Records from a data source
'''

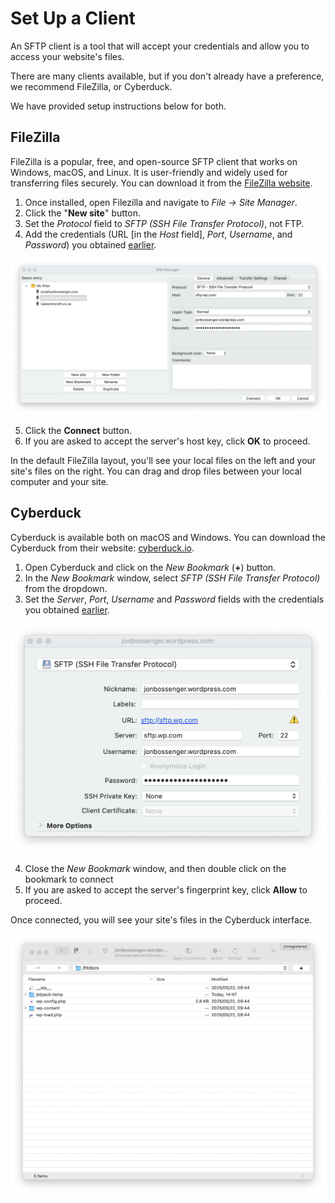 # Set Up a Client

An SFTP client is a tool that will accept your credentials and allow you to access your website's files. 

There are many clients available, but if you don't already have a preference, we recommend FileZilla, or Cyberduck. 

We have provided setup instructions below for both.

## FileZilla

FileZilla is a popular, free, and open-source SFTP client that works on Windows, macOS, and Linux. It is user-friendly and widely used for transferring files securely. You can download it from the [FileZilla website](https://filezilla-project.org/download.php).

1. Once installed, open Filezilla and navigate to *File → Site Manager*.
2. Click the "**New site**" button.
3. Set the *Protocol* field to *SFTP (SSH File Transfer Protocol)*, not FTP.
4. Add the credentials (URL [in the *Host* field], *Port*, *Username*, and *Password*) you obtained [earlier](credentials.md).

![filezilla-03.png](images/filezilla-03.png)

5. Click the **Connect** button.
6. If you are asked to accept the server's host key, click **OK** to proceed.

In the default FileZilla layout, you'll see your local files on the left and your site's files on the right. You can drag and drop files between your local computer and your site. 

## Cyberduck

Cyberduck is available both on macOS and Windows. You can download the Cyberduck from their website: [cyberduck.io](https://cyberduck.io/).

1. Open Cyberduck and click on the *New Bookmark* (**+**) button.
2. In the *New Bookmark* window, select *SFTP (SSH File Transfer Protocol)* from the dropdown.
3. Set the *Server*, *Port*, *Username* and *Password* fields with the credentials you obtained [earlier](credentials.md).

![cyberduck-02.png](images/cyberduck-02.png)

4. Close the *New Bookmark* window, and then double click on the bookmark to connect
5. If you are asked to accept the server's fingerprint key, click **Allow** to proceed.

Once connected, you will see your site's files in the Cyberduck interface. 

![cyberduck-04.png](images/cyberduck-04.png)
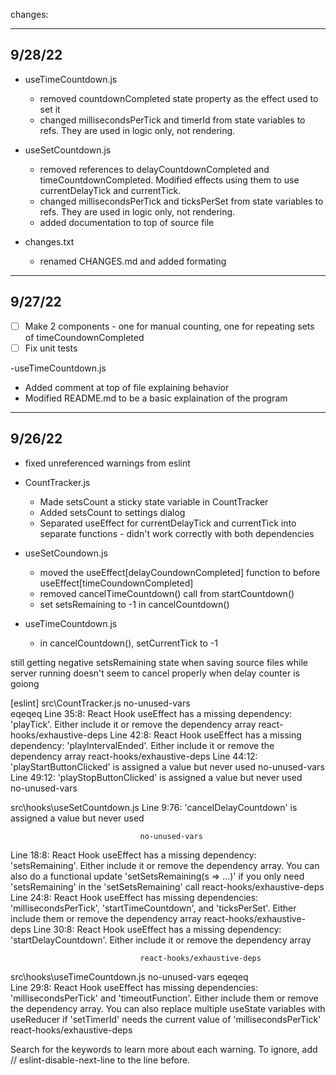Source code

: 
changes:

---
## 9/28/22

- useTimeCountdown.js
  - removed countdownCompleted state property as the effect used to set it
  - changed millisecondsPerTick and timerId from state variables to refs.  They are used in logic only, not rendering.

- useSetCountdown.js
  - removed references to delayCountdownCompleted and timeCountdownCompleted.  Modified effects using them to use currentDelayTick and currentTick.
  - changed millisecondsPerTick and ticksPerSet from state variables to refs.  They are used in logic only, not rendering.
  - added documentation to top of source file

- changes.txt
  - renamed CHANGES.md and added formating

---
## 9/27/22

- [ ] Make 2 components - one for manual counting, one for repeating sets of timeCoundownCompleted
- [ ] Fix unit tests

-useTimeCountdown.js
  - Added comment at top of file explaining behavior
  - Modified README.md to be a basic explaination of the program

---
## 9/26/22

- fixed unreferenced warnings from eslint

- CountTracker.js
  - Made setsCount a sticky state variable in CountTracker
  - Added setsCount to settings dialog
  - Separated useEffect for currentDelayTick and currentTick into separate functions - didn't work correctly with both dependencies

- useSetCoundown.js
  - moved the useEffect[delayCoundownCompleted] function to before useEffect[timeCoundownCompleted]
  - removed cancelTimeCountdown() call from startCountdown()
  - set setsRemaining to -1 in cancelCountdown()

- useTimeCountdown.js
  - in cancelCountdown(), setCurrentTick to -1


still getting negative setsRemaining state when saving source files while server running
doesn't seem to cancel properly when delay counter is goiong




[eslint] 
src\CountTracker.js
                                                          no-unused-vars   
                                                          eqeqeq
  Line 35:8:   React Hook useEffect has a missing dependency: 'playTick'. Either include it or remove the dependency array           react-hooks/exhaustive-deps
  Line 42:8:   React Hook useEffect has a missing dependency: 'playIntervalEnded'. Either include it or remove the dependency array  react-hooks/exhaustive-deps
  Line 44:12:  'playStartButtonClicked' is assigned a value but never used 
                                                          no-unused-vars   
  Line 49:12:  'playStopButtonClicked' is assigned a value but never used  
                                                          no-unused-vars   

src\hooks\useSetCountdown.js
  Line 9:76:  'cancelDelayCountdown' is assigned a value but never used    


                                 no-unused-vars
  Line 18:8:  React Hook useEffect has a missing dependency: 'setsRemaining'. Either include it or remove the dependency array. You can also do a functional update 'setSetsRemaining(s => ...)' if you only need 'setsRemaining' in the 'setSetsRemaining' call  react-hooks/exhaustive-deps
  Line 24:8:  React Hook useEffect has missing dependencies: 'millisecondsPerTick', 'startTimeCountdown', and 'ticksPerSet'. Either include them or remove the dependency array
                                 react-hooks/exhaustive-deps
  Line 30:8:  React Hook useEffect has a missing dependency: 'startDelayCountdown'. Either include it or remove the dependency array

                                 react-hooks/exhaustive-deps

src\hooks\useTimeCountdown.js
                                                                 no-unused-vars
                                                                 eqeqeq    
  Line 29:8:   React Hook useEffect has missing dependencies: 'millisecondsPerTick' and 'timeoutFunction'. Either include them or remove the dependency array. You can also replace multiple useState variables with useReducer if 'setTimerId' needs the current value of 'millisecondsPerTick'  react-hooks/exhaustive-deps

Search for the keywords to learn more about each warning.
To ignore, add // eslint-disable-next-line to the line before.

'''

Print exactly the lines above from the one with "We have provided" to the one with "## Cyberduck", including both.

• Result for this exercise:
We have provided setup instructions below for both.

## FileZilla

FileZilla is a popular, free, and open-source SFTP client that works on Windows, macOS, and Linux. It is user-friendly and widely used for transferring files securely. You can download it from the [FileZilla website](https://filezilla-project.org/download.php).

1. Once installed, open Filezilla and navigate to *File → Site Manager*.
2. Click the "**New site**" button.
3. Set the *Protocol* field to *SFTP (SSH File Transfer Protocol)*, not FTP.
4. Add the credentials (URL [in the *Host* field], *Port*, *Username*, and *Password*) you obtained [earlier](credentials.md).

![filezilla-03.png](images/filezilla-03.png)

5. Click the **Connect** button.
6. If you are asked to accept the server's host key, click **OK** to proceed.

In the default FileZilla layout, you'll see your local files on the left and your site's files on the right. You can drag and drop files between your local computer and your site. 

## Cyberduck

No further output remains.